◆ ASSIGNMENT
Below are records with pictures; copy word for word only the lines between the line with "### Benchmarking" and the line with "the internal testuite", inclusive, and drop the pictures.

------------------------------------

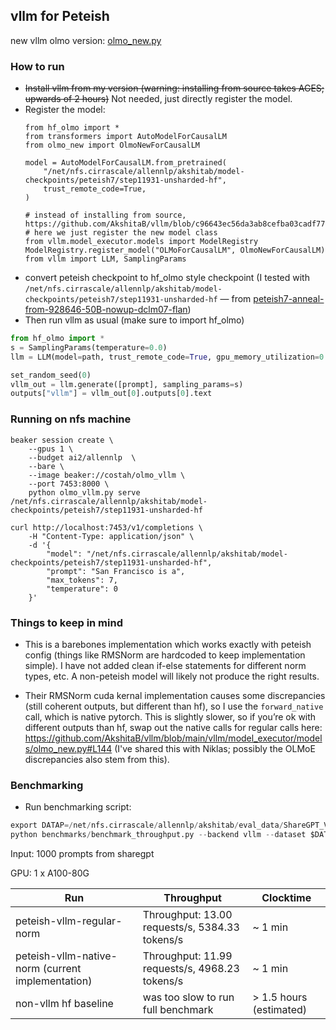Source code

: 
## vllm for Peteish

new vllm olmo version: [olmo_new.py](https://github.com/AkshitaB/vllm/blob/main/vllm/model_executor/models/olmo_new.py)

### How to run

- ~~Install vllm from my version (warning: installing from source takes AGES; upwards of 2 hours)~~ Not needed, just directly register the model.
- Register the model:
  ```
  from hf_olmo import *
  from transformers import AutoModelForCausalLM
  from olmo_new import OlmoNewForCausalLM
  
  model = AutoModelForCausalLM.from_pretrained(
      "/net/nfs.cirrascale/allennlp/akshitab/model-checkpoints/peteish7/step11931-unsharded-hf",
      trust_remote_code=True,
  )
  
  # instead of installing from source, https://github.com/AkshitaB/vllm/blob/c96643ec56da3ab8cefba03cadf7731788e756b5/vllm/model_executor/models/__init__.py#L49
  # here we just register the new model class
  from vllm.model_executor.models import ModelRegistry
  ModelRegistry.register_model("OLMoForCausalLM", OlmoNewForCausalLM)
  from vllm import LLM, SamplingParams
  ```
- convert peteish checkpoint to hf\_olmo style checkpoint (I tested with `/net/nfs.cirrascale/allennlp/akshitab/model-checkpoints/peteish7/step11931-unsharded-hf` — from [peteish7-anneal-from-928646-50B-nowup-dclm07-flan](https://us-east-1.console.aws.amazon.com/s3/buckets/ai2-llm?prefix=checkpoints/OLMo-medium/peteish7-anneal-from-928646-50B-nowup-dclm07-flan/))
- Then run vllm as usual (make sure to import hf_olmo)

```python
from hf_olmo import *
s = SamplingParams(temperature=0.0)
llm = LLM(model=path, trust_remote_code=True, gpu_memory_utilization=0.90)

set_random_seed(0)
vllm_out = llm.generate([prompt], sampling_params=s)
outputs["vllm"] = vllm_out[0].outputs[0].text
```

### Running on nfs machine

```
beaker session create \
    --gpus 1 \
    --budget ai2/allennlp  \
    --bare \
    --image beaker://costah/olmo_vllm \
    --port 7453:8000 \
    python olmo_vllm.py serve /net/nfs.cirrascale/allennlp/akshitab/model-checkpoints/peteish7/step11931-unsharded-hf

curl http://localhost:7453/v1/completions \
    -H "Content-Type: application/json" \
    -d '{
        "model": "/net/nfs.cirrascale/allennlp/akshitab/model-checkpoints/peteish7/step11931-unsharded-hf",
        "prompt": "San Francisco is a",
        "max_tokens": 7,
        "temperature": 0
    }'
```

### Things to keep in mind

- This is a barebones implementation which works exactly with peteish config (things like RMSNorm are hardcoded to keep implementation simple). I have not added clean if-else statements for different norm types, etc. A non-peteish model will likely not produce the right results.

- Their RMSNorm cuda kernal implementation causes some discrepancies (still coherent outputs, but different than hf), so I use the `forward_native` call, which is native pytorch. This is slightly slower, so if you’re ok with different outputs than hf, swap out the native calls for regular calls here: https://github.com/AkshitaB/vllm/blob/main/vllm/model_executor/models/olmo_new.py#L144 (I've shared this with Niklas; possibly the OLMoE discrepancies also stem from this).

### Benchmarking

- Run benchmarking script:

```python
export DATAP=/net/nfs.cirrascale/allennlp/akshitab/eval_data/ShareGPT_V3_unfiltered_cleaned_split.json
python benchmarks/benchmark_throughput.py --backend vllm --dataset $DATAP --model /net/nfs.cirrascale/allennlp/akshitab/model-checkpoints/peteish7/step11931-unsharded-hf
```

  Input: 1000 prompts from sharegpt
  
  GPU: 1 x A100-80G

  | Run | Throughput | Clocktime |
  | --- | --- | --- |
  | peteish-vllm-regular-norm | Throughput: 13.00 requests/s, 5384.33 tokens/s | ~ 1 min |
  | peteish-vllm-native-norm (current implementation) | Throughput: 11.99 requests/s, 4968.23 tokens/s | ~ 1 min |
  | non-vllm hf baseline | was too slow to run full benchmark | > 1.5 hours (estimated) |
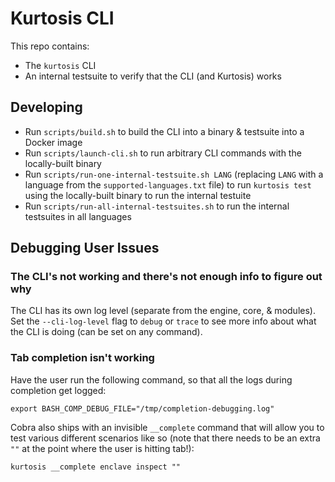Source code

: Kurtosis CLI
============
This repo contains:
* The `kurtosis` CLI
* An internal testsuite to verify that the CLI (and Kurtosis) works

Developing
----------
* Run `scripts/build.sh` to build the CLI into a binary & testsuite into a Docker image
* Run `scripts/launch-cli.sh` to run arbitrary CLI commands with the locally-built binary
* Run `scripts/run-one-internal-testsuite.sh LANG` (replacing `LANG` with a language from the `supported-languages.txt` file) to run `kurtosis test` using the locally-built binary to run the internal testuite
* Run `scripts/run-all-internal-testsuites.sh` to run the internal testsuites in all languages

Debugging User Issues
---------------------
### The CLI's not working and there's not enough info to figure out why
The CLI has its own log level (separate from the engine, core, & modules). Set the `--cli-log-level` flag to `debug` or `trace` to see more info about what the CLI is doing (can be set on any command).

### Tab completion isn't working
Have the user run the following command, so that all the logs during completion get logged:

```
export BASH_COMP_DEBUG_FILE="/tmp/completion-debugging.log"
```

Cobra also ships with an invisible `__complete` command that will allow you to test various different scenarios like so (note that there needs to be an extra `""` at the point where the user is hitting tab!):

```
kurtosis __complete enclave inspect ""
```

------------------------------------

◆ OUTPUT FOR THIS TASK
### Benchmarking

- Run benchmarking script:

```python
export DATAP=/net/nfs.cirrascale/allennlp/akshitab/eval_data/ShareGPT_V3_unfiltered_cleaned_split.json
python benchmarks/benchmark_throughput.py --backend vllm --dataset $DATAP --model /net/nfs.cirrascale/allennlp/akshitab/model-checkpoints/peteish7/step11931-unsharded-hf
```

  Input: 1000 prompts from sharegpt
  
  GPU: 1 x A100-80G

  | Run | Throughput | Clocktime |
  | --- | --- | --- |
  | peteish-vllm-regular-norm | Throughput: 13.00 requests/s, 5384.33 tokens/s | ~ 1 min |
  | peteish-vllm-native-norm (current implementation) | Throughput: 11.99 requests/s, 4968.23 tokens/s | ~ 1 min |
  | non-vllm hf baseline | was too slow to run full benchmark | > 1.5 hours (estimated) |
Source code

: Kurtosis CLI
============
This repo contains:
* The `kurtosis` CLI
* An internal testsuite to verify that the CLI (and Kurtosis) works

Developing
----------
* Run `scripts/build.sh` to build the CLI into a binary & testsuite into a Docker image
* Run `scripts/launch-cli.sh` to run arbitrary CLI commands with the locally-built binary
* Run `scripts/run-one-internal-testsuite.sh LANG` (replacing `LANG` with a language from the `supported-languages.txt` file) to run `kurtosis test` using the locally-built binary to run the internal testuite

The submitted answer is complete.